Photo: Hindustan Times

The forest fires in Uttarakhand rounded off a month dominated by a string of man-made disasters of gigantic proportions. Each of them was underpinned by failure of governance. April began with the collapse of an overbridge in Kolkata, a result of repeatedly overshot deadlines which exposed the half-built structure to several cycles of rain and sun. The bridge was meant to solve urban congestion, but it criminally added to that congestion over the long years it lay under construction. Then there was the temple fire in Kerala. In both cases, there was tragic loss of life. Then in mid-April came the Case of the Disappearing Food Stocks from Punjab godowns, funded with food credit from public sector banks estimated at between Rs.12,000-20,000 crore. And there was the overarching drought enveloping much of the country, a natural disaster, but exacerbated by official neglect of something whose inevitability was known at least six months ago.

Aside from the malfeasance involved in the Kolkata overbridge, it was the wrong solution to congestion caused by concentration in the same urban locality of wholesale markets for spices, garments and plastics. Any one of these could have congested the area just by itself. What was needed was decongestion by dispersing those wholesale hubs. Why was this not the chosen course of action, and why do successive governments dither instead of emphatically reversing an earlier bad decision? Each congested knot in urban India calls for a solution addressing the congestion cause specific to it. After the bridge collapsed, the impossibility of access for disaster rescue workers further raised the death toll.

The Kerala fire once again posed problems of rescue access in congested areas.
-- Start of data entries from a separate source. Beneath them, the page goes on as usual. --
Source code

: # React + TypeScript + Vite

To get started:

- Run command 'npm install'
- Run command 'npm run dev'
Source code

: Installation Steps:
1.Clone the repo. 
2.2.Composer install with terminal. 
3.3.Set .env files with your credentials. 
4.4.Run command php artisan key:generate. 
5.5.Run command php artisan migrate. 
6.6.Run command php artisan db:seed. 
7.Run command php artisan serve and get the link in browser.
Even small towns like Paravoor, where the temple fire happened, which had a population of less than 50,000, can have congested knots like that in which the temple was located, as bad as any in a larger city. The Thirteenth Finance Commission attempted to improve urban fire safety, a listed responsibility of municipal government, through the structure of its grant to municipalities over the horizon 2010-15. Like all such grants, this one too was carved up into state-wise allocations. One stream of the municipal grant had a performance component, which was contingent among other things on all municipalities with a million-plus population in the state having a published fire hazard response and mitigation plan in the state government gazette. The subsequent grant flow was meant to fund those plans. The intent was that responsibility for the entire area of the state would be partitioned between these million-plus city hubs.
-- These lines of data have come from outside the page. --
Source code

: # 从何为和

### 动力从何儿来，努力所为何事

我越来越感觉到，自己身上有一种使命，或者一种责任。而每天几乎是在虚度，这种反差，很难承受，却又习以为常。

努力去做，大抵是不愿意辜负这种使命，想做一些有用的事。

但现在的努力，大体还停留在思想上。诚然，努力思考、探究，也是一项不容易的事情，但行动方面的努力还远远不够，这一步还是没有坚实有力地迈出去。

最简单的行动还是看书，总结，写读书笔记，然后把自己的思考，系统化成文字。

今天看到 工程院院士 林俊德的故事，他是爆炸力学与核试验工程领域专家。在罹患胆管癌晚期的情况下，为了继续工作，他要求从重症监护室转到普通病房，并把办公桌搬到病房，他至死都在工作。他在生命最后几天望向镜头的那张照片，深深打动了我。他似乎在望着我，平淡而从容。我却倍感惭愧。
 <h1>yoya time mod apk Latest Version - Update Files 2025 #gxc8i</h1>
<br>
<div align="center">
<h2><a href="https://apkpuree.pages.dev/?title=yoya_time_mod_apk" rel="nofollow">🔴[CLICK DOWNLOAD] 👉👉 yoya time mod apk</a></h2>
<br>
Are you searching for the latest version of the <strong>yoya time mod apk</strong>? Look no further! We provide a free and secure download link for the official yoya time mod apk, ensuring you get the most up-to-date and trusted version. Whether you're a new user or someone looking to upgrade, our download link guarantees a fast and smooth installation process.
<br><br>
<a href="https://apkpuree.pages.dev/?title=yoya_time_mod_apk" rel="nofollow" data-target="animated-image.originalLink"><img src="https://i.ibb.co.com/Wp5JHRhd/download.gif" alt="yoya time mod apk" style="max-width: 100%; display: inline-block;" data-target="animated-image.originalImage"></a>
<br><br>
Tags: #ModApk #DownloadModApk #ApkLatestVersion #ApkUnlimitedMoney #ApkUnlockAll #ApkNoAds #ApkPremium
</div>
Kerala received the urban performance grant right from 2011-12, the very first year of the performance grant provision, from which we have to infer that they had a published fire response plan in place for all their million-plus cities. But we don’t know for sure. It was the responsibility of the Ministry of Urban Development to check that the conditionalities were met, but they in turn outsourced the work. We do not know what the outsourced agency did, since none of the data given to them to decide on which states qualified is available on any website. Whatever we know about the flow of the urban grant is courtesy of the website of the Ministry of Panchayati Raj.

But the Kerala disaster was actually located in a different type of governance failure. Here was an instance where permission for fireworks at a temple event was actually denied, but where the flouting of that denial was not monitored. A fireworks display of those dimensions takes several hours to assemble. Surprisingly, information about these preparations did not reach the ears of the district administration. Governance in India has become a matter of file movement. Cognisance cannot be taken of anything that is not written down in a file.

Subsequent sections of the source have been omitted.